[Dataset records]
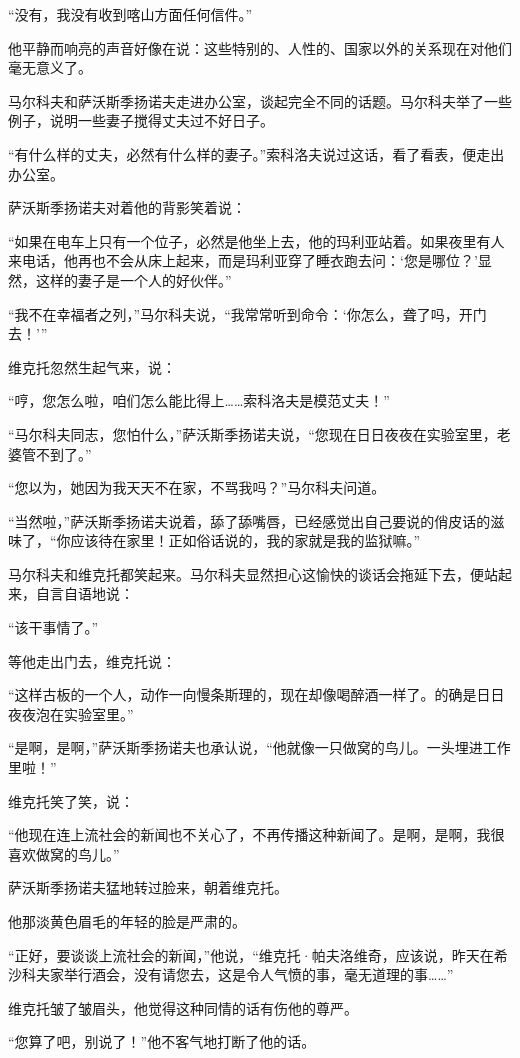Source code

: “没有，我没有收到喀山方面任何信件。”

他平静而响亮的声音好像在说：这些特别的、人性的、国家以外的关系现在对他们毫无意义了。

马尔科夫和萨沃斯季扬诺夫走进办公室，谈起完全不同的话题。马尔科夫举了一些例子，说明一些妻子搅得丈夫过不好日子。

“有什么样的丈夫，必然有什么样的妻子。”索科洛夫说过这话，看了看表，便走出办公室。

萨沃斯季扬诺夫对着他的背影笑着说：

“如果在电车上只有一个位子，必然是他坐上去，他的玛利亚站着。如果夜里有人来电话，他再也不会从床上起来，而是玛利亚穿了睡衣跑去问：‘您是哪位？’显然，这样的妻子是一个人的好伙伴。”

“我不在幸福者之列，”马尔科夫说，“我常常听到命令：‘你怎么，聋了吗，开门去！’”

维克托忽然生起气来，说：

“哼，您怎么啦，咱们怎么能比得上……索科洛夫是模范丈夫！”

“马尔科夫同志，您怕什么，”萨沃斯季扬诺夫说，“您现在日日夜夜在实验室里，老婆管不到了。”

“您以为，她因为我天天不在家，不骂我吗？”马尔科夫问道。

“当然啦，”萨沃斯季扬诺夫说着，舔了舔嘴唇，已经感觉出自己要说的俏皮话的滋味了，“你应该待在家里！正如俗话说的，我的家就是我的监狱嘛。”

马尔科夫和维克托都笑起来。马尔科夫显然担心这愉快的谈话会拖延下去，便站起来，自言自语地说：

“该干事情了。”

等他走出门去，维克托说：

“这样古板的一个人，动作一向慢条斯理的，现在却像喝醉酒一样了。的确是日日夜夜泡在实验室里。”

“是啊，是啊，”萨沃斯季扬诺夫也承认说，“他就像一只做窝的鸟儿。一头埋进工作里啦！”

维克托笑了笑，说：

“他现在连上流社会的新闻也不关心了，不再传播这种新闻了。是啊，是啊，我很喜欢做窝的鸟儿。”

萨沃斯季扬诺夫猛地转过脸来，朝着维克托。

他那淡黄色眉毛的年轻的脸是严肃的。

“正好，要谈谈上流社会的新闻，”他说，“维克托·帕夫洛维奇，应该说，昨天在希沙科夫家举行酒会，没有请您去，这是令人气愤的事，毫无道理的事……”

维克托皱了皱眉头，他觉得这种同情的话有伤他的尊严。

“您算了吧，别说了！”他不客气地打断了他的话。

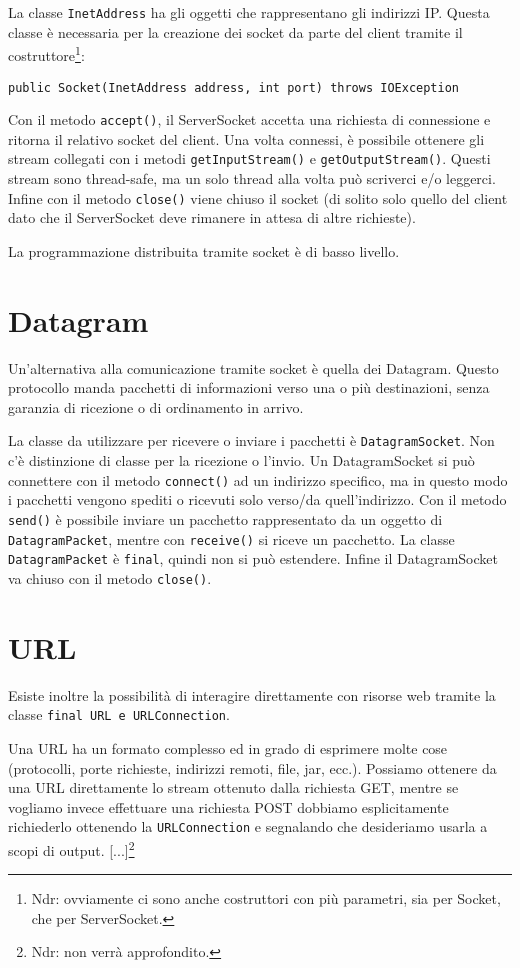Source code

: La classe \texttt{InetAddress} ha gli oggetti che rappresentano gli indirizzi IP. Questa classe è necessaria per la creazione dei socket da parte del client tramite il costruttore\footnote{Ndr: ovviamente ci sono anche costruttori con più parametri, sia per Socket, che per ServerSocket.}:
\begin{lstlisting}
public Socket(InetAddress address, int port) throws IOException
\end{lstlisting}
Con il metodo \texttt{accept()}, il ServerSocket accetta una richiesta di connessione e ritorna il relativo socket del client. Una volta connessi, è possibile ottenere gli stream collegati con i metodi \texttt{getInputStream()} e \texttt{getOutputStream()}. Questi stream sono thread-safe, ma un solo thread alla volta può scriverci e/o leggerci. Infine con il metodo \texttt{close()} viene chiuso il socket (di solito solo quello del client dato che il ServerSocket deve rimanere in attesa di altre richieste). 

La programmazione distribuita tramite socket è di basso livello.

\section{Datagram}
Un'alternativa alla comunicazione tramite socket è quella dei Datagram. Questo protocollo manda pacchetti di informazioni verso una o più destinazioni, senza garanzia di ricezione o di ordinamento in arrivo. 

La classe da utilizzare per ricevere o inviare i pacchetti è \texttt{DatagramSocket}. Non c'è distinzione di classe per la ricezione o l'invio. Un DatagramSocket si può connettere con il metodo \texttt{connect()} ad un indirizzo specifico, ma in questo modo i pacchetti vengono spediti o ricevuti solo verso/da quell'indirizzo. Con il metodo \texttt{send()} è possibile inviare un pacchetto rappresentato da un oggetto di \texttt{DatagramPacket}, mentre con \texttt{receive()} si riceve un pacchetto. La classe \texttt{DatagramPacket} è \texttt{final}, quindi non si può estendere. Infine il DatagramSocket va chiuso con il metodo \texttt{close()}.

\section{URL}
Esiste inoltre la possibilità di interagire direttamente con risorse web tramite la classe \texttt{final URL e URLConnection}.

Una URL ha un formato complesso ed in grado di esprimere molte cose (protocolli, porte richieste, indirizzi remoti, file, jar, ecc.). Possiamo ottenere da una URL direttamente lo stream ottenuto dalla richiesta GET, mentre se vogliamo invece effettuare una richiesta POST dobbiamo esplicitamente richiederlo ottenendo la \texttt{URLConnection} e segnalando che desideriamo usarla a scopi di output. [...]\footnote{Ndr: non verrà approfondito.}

--

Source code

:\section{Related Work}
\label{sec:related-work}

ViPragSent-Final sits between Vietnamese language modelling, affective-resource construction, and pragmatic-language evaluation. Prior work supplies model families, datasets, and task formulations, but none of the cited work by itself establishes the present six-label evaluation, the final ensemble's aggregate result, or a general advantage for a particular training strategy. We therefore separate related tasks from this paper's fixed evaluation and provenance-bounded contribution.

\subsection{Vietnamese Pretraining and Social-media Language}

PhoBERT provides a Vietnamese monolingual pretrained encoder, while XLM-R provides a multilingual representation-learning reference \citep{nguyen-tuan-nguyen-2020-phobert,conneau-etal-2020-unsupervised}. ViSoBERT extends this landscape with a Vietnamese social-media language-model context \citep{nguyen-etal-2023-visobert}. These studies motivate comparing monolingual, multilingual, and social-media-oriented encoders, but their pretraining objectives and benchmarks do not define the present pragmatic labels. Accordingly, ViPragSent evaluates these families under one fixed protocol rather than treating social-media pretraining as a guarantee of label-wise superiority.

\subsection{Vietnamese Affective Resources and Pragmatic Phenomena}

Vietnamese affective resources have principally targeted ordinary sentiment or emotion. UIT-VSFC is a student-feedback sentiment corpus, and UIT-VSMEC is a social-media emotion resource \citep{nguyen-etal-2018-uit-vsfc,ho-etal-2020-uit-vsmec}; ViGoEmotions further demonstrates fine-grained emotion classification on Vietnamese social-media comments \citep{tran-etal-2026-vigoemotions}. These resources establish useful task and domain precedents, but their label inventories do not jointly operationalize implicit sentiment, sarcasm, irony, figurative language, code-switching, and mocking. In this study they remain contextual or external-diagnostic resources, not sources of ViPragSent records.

- What you should do: Could you return the lines in the entries above that contain "subsection"?

- Task response:
\subsection{Vietnamese Pretraining and Social-media Language}
\subsection{Vietnamese Affective Resources and Pragmatic Phenomena}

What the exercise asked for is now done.